John Reid (9 April 1809 – 30 July 1849) was a Scottish medical doctor and academic, known as an anatomist and physiologist.

==Life==
The sixth child of Henry Reid, a farmer, he was born at Bathgate in West Lothian, on 9 April 1809. He studied medicine at the University of Edinburgh, taking his diploma on 12 July 1830, and being admitted a fellow of the Royal College of Physicians, Edinburgh, on 4 October 1836.

Reid was appointed assistant physician in the clinical wards of Edinburgh Infirmary in 1830, and in 1831 went to Paris to study. Returning in 1832, he was sent, with three other Edinburgh physicians, to Dumfries during the outbreak of cholera there, remaining for several months there.

He lived nearby at 8 Hill Place.

Reid described the function of the glossopharyngeal nerve and vagus nerve. He also proved the heart had a double innervation through the vagus and sympathetic nerves.
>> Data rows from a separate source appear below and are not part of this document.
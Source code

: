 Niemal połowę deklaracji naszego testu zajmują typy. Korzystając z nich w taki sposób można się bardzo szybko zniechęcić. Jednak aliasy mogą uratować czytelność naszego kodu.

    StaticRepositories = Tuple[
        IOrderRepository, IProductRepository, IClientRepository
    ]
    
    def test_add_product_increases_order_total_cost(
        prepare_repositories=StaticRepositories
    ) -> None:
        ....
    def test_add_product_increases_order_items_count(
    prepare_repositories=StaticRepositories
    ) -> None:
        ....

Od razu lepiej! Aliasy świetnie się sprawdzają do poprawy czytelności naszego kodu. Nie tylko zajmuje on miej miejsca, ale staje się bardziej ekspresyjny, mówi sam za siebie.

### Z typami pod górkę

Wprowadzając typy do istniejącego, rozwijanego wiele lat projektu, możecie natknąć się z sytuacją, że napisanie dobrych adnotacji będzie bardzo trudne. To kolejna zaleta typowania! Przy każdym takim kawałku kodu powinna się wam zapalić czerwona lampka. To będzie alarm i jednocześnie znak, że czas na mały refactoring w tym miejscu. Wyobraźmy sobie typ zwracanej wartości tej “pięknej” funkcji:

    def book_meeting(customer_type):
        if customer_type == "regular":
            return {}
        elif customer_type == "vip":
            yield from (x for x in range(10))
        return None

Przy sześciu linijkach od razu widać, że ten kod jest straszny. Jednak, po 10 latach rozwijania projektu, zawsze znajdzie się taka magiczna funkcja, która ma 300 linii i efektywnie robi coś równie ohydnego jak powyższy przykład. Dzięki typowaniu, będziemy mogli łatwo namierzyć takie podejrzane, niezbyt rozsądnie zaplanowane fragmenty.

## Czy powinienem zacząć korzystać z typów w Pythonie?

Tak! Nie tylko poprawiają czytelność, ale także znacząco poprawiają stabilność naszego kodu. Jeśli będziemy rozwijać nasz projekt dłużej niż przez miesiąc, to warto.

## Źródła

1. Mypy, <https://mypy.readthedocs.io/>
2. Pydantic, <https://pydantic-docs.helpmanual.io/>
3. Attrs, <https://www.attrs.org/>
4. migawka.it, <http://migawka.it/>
Reid subsequently became a demonstrator in the school of anatomy established at Old Surgeons' Hall, Edinburgh, and published medical essays. In 1836 he was appointed lecturer on physiology at the Edinburgh Extra-Academical Medical School, and in 1838 pathologist to the Royal Infirmary, Edinburgh. On the death of Dr. Robert Briggs in 1841, Reid was appointed to the Chandos chair of anatomy in the University of St Andrews. There he began a course of lectures on comparative anatomy and physiology, in addition to the regular work of the professorship. He also conducted research into marine fauna of the Fife coast, and in 1848 published a collection of papers on the subject, entitled Physiological, Anatomical, and Pathological Researches.

After a long illness, Reid died from cancer of the tongue in 1849.